Reputation Failure

It is very common today for consumers to use peer-to-peer reputational information. Online reviews are the latest incarnation of the old social customs of gossip and word-of-mouth, and they generate considerable excitement among policymakers and scholars. There is a growing sense that, with the advent of the sharing economy and mega reputational platforms such as Amazon,  we can increasingly do away with law and regulations in consumer markets. Why should the law set quality standards if consumers can simply avoid buying products that other consumers tell them that they are defective?

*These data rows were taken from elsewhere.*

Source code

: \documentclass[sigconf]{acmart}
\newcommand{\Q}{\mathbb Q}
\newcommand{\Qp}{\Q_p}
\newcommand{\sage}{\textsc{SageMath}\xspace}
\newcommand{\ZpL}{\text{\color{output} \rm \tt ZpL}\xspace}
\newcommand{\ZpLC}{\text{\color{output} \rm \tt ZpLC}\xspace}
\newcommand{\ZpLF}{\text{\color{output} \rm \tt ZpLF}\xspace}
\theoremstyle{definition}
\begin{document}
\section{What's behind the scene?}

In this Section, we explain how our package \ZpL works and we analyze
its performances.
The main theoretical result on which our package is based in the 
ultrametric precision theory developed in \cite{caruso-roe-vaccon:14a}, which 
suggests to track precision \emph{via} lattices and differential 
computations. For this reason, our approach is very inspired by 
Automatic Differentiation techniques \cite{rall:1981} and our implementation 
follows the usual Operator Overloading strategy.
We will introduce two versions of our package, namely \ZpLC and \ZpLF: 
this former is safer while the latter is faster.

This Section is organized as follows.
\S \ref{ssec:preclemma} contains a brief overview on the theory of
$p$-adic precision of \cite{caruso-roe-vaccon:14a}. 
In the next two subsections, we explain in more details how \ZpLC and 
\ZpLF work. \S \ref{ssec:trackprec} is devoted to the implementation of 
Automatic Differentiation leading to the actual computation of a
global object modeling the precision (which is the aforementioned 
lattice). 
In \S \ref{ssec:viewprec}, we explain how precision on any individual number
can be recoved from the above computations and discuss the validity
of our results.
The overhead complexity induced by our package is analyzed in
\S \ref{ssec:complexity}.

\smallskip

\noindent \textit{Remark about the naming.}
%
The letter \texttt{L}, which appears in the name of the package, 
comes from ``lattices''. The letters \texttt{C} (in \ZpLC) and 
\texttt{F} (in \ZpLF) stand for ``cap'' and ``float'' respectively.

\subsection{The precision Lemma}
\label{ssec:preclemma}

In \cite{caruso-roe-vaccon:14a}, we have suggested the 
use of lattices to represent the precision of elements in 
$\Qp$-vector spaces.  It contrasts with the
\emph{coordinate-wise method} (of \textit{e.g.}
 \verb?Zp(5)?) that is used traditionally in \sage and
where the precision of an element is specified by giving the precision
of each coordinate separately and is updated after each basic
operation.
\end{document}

In a recent work-in-progress, titled Reputation Failure, (comments welcome!), I develop the idea that once we understand why people generate reputational information, we can see the limits and internal distortions of reputational information. Peer-to-peer reputational information is a public good par excellence; the people who produce it and the people who use it are not the same, and the producers get no financial reward from the users. The fact that there exists reputational information at all is far from obvious. In the paper, I review diverse literature that tries to track the motivations that lead people to share experiences with others. What emerges from the review is that these private motivations tend to bias and distort reputational information in systematic ways. As a result, reputational information is far less reliable than generally recognized. There are many latent dangers in relying on such information and consumers may suffer adverse consequences from using it.

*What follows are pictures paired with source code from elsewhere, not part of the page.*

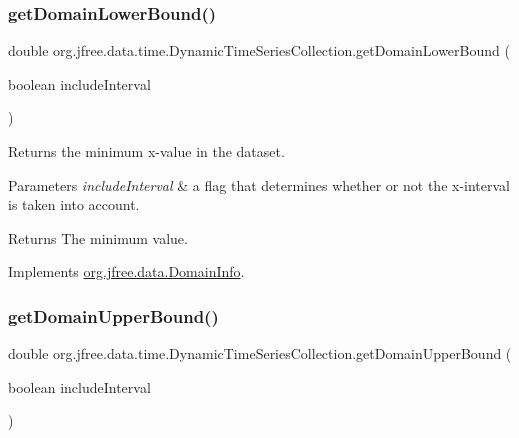 \subsubsection{\texorpdfstring{get\+Domain\+Lower\+Bound()}{getDomainLowerBound()}}
{\footnotesize\ttfamily double org.\+jfree.\+data.\+time.\+Dynamic\+Time\+Series\+Collection.\+get\+Domain\+Lower\+Bound (\begin{DoxyParamCaption}\item[{boolean}]{include\+Interval }\end{DoxyParamCaption})}

Returns the minimum x-\/value in the dataset.


\begin{DoxyParams}{Parameters}
{\em include\+Interval} & a flag that determines whether or not the x-\/interval is taken into account.\\
\hline
\end{DoxyParams}
\begin{DoxyReturn}{Returns}
The minimum value. 
\end{DoxyReturn}


Implements \mbox{\hyperlink{interfaceorg_1_1jfree_1_1data_1_1_domain_info_ae1b4d9d415fe0a79bd2ce0f6e0a3f489}{org.\+jfree.\+data.\+Domain\+Info}}.

\mbox{\label{classorg_1_1jfree_1_1data_1_1time_1_1_dynamic_time_series_collection_a471679946440bd1e4a7b9fd2f8c7b21a}} 
\subsubsection{\texorpdfstring{get\+Domain\+Upper\+Bound()}{getDomainUpperBound()}}
{\footnotesize\ttfamily double org.\+jfree.\+data.\+time.\+Dynamic\+Time\+Series\+Collection.\+get\+Domain\+Upper\+Bound (\begin{DoxyParamCaption}\item[{boolean}]{include\+Interval }\end{DoxyParamCaption})}

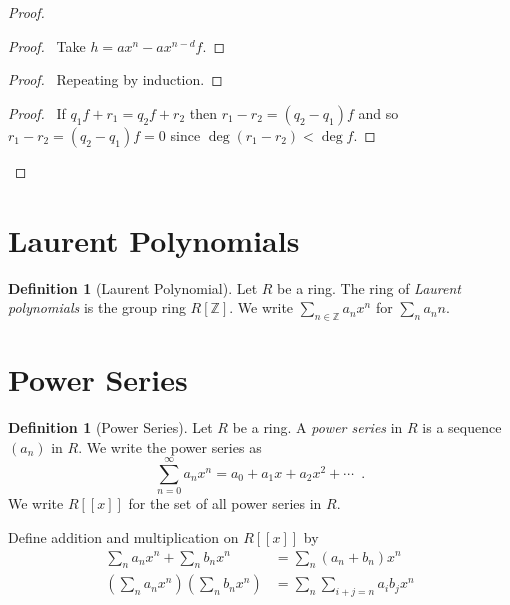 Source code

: \documentclass{book}
\let\qed\relax
\theoremstyle{definition}
\newtheorem{df}[prop]{Definition}
\begin{document}
\begin{proof}
\pf
{}
\begin{proof}
\pf\ Take $h = ax^n - ax^{n-d}f$.
\end{proof}
\begin{proof}
\pf\ Repeating  by induction.
\end{proof}
\begin{proof}
\pf\ If $q_1 f + r_1 = q_2 f + r_2$ then $r_1 - r_2 = (q_2 - q_1)f$ and so $r_1 - r_2 = (q_2 - q_1) f = 0$ since $\deg (r_1 - r_2) < \deg f$.
\end{proof}
\qed
\end{proof}

\section{Laurent Polynomials}

\begin{df}[Laurent Polynomial]
Let $R$ be a ring. The ring of \emph{Laurent polynomials} is the group ring $R[\mathbb{Z}]$. We write $\sum_{n \in \mathbb{Z}} a_n x^{n}$ for $\sum_n a_n n$.
\end{df}

\section{Power Series}

\begin{df}[Power Series]
Let $R$ be a ring. A \emph{power series} in $R$ is a sequence $(a_n)$ in $R$. We write the power series as
\[ \sum_{n=0}^{\infty} a_n x^n = a_0 + a_1 x + a_2 x^2 + \cdots \enspace . \]
We write $R[[x]]$ for the set of all power series in $R$.

Define addition and multiplication on $R[[x]]$ by
\begin{align*}
\sum_n a_n x^n + \sum_n b_n x^n & = \sum_n (a_n + b_n) x^n \\
\left( \sum_n a_n x^n \right) \left( \sum_n b_n x^n \right) & = \sum_n \sum_{i+j=n} a_i b_j x^n
\end{align*}
\end{df}
\end{document}
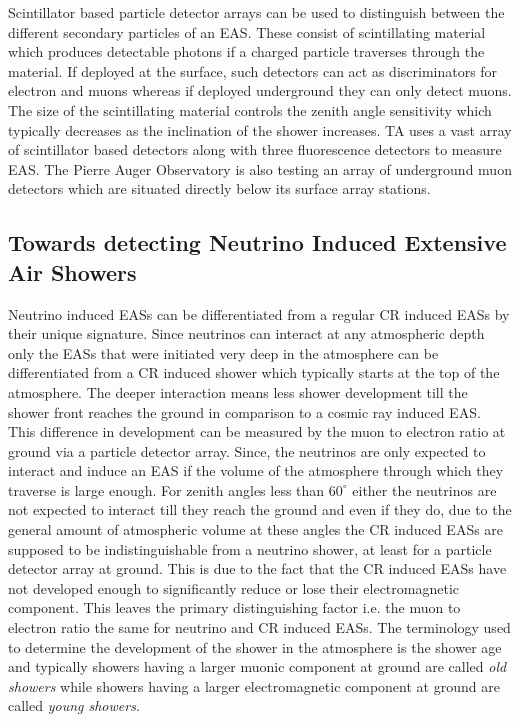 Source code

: Scintillator based particle detector arrays can be used to distinguish between the different secondary particles of an EAS. These consist of scintillating material which produces detectable photons if a charged particle traverses through the material. If deployed at the surface, such detectors can act as discriminators for electron and muons whereas if deployed underground they can only detect muons. The size of the scintillating material controls the zenith angle sensitivity which typically decreases as the inclination of the shower increases. TA uses a vast array of scintillator based detectors along with three fluorescence detectors to measure EAS. The Pierre Auger Observatory is also testing an array of underground muon detectors which are situated directly below its surface array stations.


\subsection{Towards detecting Neutrino Induced Extensive Air Showers}
\label{sec:EAS_nu}
Neutrino induced EASs can be differentiated from a regular CR induced EASs by their unique signature. Since neutrinos can interact at any atmospheric depth only the EASs that were initiated very deep in the atmosphere can be differentiated from a CR induced shower which typically starts at the top of the atmosphere. The deeper interaction means less shower development till the shower front reaches the ground in comparison to a cosmic ray induced EAS. This difference in development can be measured by the muon to electron ratio at ground via a particle detector array. Since, the neutrinos are only expected to interact and induce an EAS if the volume of the atmosphere through which they traverse is large enough. For zenith angles less than $60^{\circ}$ either the neutrinos are not expected to interact till they reach the ground and even if they do, due to the general amount of atmospheric volume at these angles the CR induced EASs are supposed to be indistinguishable from a neutrino shower, at least for a particle detector array at ground. This is due to the fact that the CR induced EASs have not developed enough to significantly reduce or lose their electromagnetic component. This leaves the primary distinguishing factor i.e. the muon to electron ratio the same for neutrino and CR induced EASs. The terminology used to determine the development of the shower in the atmosphere is the shower age and typically showers having a larger muonic component at ground are called \textit{old showers} while showers having a larger electromagnetic component at ground are called \textit{young showers}.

The paper analyzes diverse evidence, but what I think is most interesting and familiar is the consistent finding that individuals share experiences when they are either upset or grateful. Venting feels good, doesn’t it? The literature calls it the ‘brag-and-moan’ model, although I prefer to call it the ‘spite and gratitude’ model. In any event, the consequence of this very familiar dynamic is quite harmful for the evolution of reputational information. Think what impression people would have of you if they only asked the opinions of former partners! More generally, it is useful to think of consumer experiences as a statistical sample fo the properties of the good or service. With enough datapoints, a prospective consumer can make informed predictions of her own experience from using the good, anticipating the likelihood of bad, bland, or good experiences. But when opinions cluster around the extremes–everything is 1 or 5 stars–then this selection bias comprises the statistical validity of inferences drawn from this sample.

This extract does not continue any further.